All Intellectual Property Rights in this community belong to Oryon Develop.
All Intellectual Property Rights in your personal data stored on this website remain your property.
Booking onto Events and Payment
Payment constitutes a legally binding agreement and acceptance of these terms. Oryon Develop reserves the right to cancel, postpone or change in any way an event. In the unlikely event this should occur, Oryon Develop will endeavour to reschedule the event. Should this not be possible, we will offer a transfer onto a similar costing course or full refund.
Your details are kept secure; we use Sage Pay, an independent payment service provider to collect payments. To find out more about how Sage Pay works, click here.
However, if you find that you are unable to attend and would like a colleague to take your place, please place this in writing to firstname.lastname@example.org providing their full name, profession and email contact address. This information must be provided at least 12 hours before the particular event.

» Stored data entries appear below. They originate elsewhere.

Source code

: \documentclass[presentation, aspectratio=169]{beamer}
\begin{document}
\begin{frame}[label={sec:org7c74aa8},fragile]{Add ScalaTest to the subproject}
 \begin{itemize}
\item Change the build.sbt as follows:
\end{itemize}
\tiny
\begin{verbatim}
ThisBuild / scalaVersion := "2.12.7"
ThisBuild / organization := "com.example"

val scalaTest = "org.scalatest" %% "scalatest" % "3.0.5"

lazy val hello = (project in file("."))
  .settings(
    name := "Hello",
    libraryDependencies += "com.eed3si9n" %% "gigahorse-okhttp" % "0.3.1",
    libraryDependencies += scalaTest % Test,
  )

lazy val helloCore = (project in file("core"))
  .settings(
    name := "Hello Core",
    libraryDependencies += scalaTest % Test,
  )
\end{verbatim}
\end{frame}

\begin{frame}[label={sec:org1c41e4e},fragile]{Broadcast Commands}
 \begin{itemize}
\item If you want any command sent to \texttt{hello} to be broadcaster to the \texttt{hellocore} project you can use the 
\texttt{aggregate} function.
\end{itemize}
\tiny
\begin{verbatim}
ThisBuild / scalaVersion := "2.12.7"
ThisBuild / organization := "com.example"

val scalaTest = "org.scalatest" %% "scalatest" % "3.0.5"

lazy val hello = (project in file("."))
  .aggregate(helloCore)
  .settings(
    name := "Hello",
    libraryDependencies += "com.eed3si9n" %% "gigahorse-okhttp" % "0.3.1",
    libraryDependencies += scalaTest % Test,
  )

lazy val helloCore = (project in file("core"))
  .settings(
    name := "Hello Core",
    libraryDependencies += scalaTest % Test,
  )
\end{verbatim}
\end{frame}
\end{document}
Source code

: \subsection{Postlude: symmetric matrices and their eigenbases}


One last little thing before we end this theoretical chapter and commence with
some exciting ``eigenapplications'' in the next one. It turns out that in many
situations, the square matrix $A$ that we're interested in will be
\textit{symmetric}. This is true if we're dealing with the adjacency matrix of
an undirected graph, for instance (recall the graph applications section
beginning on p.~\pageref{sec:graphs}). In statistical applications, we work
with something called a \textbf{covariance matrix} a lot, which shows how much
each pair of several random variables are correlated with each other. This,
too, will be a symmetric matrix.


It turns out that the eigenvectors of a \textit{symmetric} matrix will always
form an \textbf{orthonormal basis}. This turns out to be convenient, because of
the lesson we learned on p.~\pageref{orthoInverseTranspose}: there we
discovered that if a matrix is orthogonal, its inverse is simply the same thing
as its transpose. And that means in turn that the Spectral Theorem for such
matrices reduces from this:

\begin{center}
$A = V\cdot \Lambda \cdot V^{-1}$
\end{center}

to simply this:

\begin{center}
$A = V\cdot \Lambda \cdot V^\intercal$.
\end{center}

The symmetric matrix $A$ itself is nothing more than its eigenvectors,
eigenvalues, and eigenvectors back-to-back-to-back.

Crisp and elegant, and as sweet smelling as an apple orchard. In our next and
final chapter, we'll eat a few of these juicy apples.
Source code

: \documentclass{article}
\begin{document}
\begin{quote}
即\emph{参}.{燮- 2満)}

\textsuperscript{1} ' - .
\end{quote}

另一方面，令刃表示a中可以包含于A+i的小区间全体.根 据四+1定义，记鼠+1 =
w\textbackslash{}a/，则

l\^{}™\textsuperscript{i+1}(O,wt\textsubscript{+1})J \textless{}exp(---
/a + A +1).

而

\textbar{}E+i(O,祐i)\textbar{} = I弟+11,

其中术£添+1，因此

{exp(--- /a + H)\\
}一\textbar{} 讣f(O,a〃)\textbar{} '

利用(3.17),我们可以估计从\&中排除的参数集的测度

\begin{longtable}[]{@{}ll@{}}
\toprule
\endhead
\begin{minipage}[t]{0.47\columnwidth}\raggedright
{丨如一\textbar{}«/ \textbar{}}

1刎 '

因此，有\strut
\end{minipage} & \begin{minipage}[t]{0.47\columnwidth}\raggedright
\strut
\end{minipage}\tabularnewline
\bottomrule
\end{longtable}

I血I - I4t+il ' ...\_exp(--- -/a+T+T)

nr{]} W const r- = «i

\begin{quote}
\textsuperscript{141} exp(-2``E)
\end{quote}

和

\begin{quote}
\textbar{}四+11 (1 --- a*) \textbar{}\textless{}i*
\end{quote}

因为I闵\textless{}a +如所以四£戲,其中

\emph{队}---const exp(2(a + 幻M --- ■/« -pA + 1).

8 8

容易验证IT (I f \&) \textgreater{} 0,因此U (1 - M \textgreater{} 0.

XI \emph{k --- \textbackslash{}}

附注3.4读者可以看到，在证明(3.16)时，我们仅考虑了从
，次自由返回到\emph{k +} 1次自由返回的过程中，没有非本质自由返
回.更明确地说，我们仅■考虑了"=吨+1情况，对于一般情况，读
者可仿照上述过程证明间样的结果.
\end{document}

Speakers’ slides are the intellectual property of the speaker. Oryon Develop owns the rights to recorded talk content, whether in a live webinar, on-demand or face-to-face event. We always aim to provide you electronically with PDF versions of speakers’ slides before the event date.
If we are not provided with speaker slides until the day of the event, we will aim to share the slides with you post-event. However, permission to share the slides is entirely at the speaker’s discretion and will not be provided for all events.
A student is defined as an adult over 18 who is engaged in full or part time education. Students are granted a 50% discount on all our CPD courses.
You will need to email us proof that you are a student before the webinar. Please email Oryon Develop at email@example.com with a copy of your student ID. Your student ID will be stored securely in our system, and the email will be deleted as soon as this is done. If you do not provide us with this before the course begins, we reserve the right to remove you from the webinar.
You will need to bring proof that you are a student to the event with you, unless you have already sent us an electronic copy which is still valid. This proof must be a valid student ID – a university ID card, NUS membership card, UNiDAYS membership card or any other valid form of student ID. We will refuse entry to attendees who have used the student discount but who fail to produce at check-in a valid student ID.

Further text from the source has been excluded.